An exact copy of every entry is the required answer.

[Plain-text document sources]
____
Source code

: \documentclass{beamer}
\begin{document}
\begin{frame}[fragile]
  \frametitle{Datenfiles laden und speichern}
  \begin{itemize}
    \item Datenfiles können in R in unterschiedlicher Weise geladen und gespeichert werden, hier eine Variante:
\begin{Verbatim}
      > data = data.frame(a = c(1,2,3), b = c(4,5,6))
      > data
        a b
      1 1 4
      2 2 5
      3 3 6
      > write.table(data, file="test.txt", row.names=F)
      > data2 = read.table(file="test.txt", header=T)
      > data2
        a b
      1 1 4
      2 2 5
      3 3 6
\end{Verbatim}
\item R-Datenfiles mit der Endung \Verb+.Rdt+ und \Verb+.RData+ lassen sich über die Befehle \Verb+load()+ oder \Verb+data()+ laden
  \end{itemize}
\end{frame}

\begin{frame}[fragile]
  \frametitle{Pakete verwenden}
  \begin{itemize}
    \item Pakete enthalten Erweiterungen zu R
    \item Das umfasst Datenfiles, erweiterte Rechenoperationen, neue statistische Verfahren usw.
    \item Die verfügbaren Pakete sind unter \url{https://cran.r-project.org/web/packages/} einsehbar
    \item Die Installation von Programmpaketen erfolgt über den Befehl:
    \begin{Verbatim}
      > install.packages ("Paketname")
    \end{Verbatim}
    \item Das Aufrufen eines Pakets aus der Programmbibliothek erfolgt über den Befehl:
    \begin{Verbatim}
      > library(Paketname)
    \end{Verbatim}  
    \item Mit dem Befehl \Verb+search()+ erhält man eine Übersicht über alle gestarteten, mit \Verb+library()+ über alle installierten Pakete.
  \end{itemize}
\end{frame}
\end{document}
____
Your response:
Source code

: \documentclass{beamer}
\begin{document}
\begin{frame}[fragile]
  \frametitle{Datenfiles laden und speichern}
  \begin{itemize}
    \item Datenfiles können in R in unterschiedlicher Weise geladen und gespeichert werden, hier eine Variante:
\begin{Verbatim}
      > data = data.frame(a = c(1,2,3), b = c(4,5,6))
      > data
        a b
      1 1 4
      2 2 5
      3 3 6
      > write.table(data, file="test.txt", row.names=F)
      > data2 = read.table(file="test.txt", header=T)
      > data2
        a b
      1 1 4
      2 2 5
      3 3 6
\end{Verbatim}
\item R-Datenfiles mit der Endung \Verb+.Rdt+ und \Verb+.RData+ lassen sich über die Befehle \Verb+load()+ oder \Verb+data()+ laden
  \end{itemize}
\end{frame}

\begin{frame}[fragile]
  \frametitle{Pakete verwenden}
  \begin{itemize}
    \item Pakete enthalten Erweiterungen zu R
    \item Das umfasst Datenfiles, erweiterte Rechenoperationen, neue statistische Verfahren usw.
    \item Die verfügbaren Pakete sind unter \url{https://cran.r-project.org/web/packages/} einsehbar
    \item Die Installation von Programmpaketen erfolgt über den Befehl:
    \begin{Verbatim}
      > install.packages ("Paketname")
    \end{Verbatim}
    \item Das Aufrufen eines Pakets aus der Programmbibliothek erfolgt über den Befehl:
    \begin{Verbatim}
      > library(Paketname)
    \end{Verbatim}  
    \item Mit dem Befehl \Verb+search()+ erhält man eine Übersicht über alle gestarteten, mit \Verb+library()+ über alle installierten Pakete.
  \end{itemize}
\end{frame}
\end{document}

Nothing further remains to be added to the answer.